As  part of a larger review of the federal government’s data policies, the National  Science Board heard from three speakers at a meeting earlier this month about  issues relating to public access to research results.  Reflecting other discussions on this matter,  there was consensus that increasing the public’s access to research results is  desirable, but a range of opinion on how best to accomplish it.

The  National Science Board established a Task Force on Data Policies under its  Committee on Strategy and Budget in early February.  Characterizing “the broad policy issues  surrounding the management of scientific and engineering research data” as  “critically important,” the Task Force was charged with “further defining the  issues and outlining possible options to make the use of data more effective in  meeting NSF’s [National Science Foundation] mission.”  The Task Force is chaired by Jose-Marie  Griffiths of Bryant University.  A  description of the Task Force activities, its members, a wide-ranging list of  “possible data policy issues,” and a schedule calling for the drafting of a  final report between February and May 2011 is available here

The  first speaker was John Vaughn, Executive Vice President of the American  Association of Universities.  Vaughn was  the chairman of the Scholarly Publishing Roundtable   which produced a report on public access to scholarly publications for the  House Science and Technology Committee.  The  committee hoped that this roundtable would be able to find consensus in the  issues surrounding public access despite what Vaughn characterized as decades  of conflict.  The Roundtable’s participants  were drawn from scientific publishers, librarians, library scientists, and the  academic community.  Among them was Fred  Dylla, the Executive Director and CEO of the American Institute of  Physics. 

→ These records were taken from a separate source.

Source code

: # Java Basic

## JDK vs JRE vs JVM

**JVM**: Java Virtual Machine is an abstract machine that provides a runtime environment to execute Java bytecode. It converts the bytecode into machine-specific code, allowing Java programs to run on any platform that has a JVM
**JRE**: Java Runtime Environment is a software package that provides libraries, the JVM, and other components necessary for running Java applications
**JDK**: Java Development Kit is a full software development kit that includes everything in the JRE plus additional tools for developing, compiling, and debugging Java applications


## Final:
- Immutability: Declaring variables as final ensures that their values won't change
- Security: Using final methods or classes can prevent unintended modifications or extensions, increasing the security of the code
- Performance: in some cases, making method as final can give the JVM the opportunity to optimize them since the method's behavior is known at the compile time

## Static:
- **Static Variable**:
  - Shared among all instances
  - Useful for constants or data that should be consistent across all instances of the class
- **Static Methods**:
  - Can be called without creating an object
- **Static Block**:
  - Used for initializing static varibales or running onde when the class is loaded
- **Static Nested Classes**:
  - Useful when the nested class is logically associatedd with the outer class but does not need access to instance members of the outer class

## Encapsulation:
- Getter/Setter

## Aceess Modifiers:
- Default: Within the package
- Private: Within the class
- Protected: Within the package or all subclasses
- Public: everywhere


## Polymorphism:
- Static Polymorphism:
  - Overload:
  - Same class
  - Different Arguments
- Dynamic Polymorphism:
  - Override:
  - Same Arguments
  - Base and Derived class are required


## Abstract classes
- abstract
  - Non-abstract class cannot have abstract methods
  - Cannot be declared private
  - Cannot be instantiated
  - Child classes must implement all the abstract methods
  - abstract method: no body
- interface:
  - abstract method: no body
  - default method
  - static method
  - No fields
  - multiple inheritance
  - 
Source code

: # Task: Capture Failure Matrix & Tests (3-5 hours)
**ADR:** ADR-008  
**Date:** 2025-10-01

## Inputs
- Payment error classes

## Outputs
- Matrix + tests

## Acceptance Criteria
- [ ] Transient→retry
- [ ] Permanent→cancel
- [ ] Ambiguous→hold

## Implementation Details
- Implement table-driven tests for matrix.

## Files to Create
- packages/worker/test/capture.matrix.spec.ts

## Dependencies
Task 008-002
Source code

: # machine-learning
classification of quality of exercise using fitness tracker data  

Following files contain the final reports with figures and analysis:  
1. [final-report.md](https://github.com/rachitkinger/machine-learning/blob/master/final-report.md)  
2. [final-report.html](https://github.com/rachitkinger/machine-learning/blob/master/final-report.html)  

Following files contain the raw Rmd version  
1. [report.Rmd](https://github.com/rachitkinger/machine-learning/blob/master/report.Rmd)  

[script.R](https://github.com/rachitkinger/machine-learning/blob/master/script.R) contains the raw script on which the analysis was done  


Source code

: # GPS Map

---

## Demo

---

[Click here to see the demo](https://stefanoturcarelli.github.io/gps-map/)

Vaughn  summarized the recommendations of the 31-page final report by the Roundtable  that was issued in January.  The  Roundtable developed a set of five shared principles, eight recommendations,  and a core recommendation, which is as follows:

“Each  federal research funding agency should expeditiously but carefully develop and  implement an explicit public access policy that brings about free public access  to the results of the research that it funds as soon as possible after those  results have been published in a peer‐reviewed  journal.”

Vaughn  explained that all but two of the eight Roundtable participants endorsed the  report.  Reaction from the wider  community was split.  Science Committee  Chairman Bart Gordon (D-TN) was pleased with the report, Vaughn told the Board.  He said that the Office of Science and  Technology Policy also reviewed questions surrounding public access.

Vaughn noted that there are notable examples where scientific  publications are contributing to the outstanding problems with data management  such as interoperability and archiving. He noted that many online journals  allow authors to embed data sets behind figures or tables or as appended  supplementary data. In addition, he observed that there are a class of journals  that are dedicated to publishing extended data sets.

In  concluding his presentation, Vaughn said the Board would be an ideal forum for continuing  the discussion of the issues and plan implementation on public access.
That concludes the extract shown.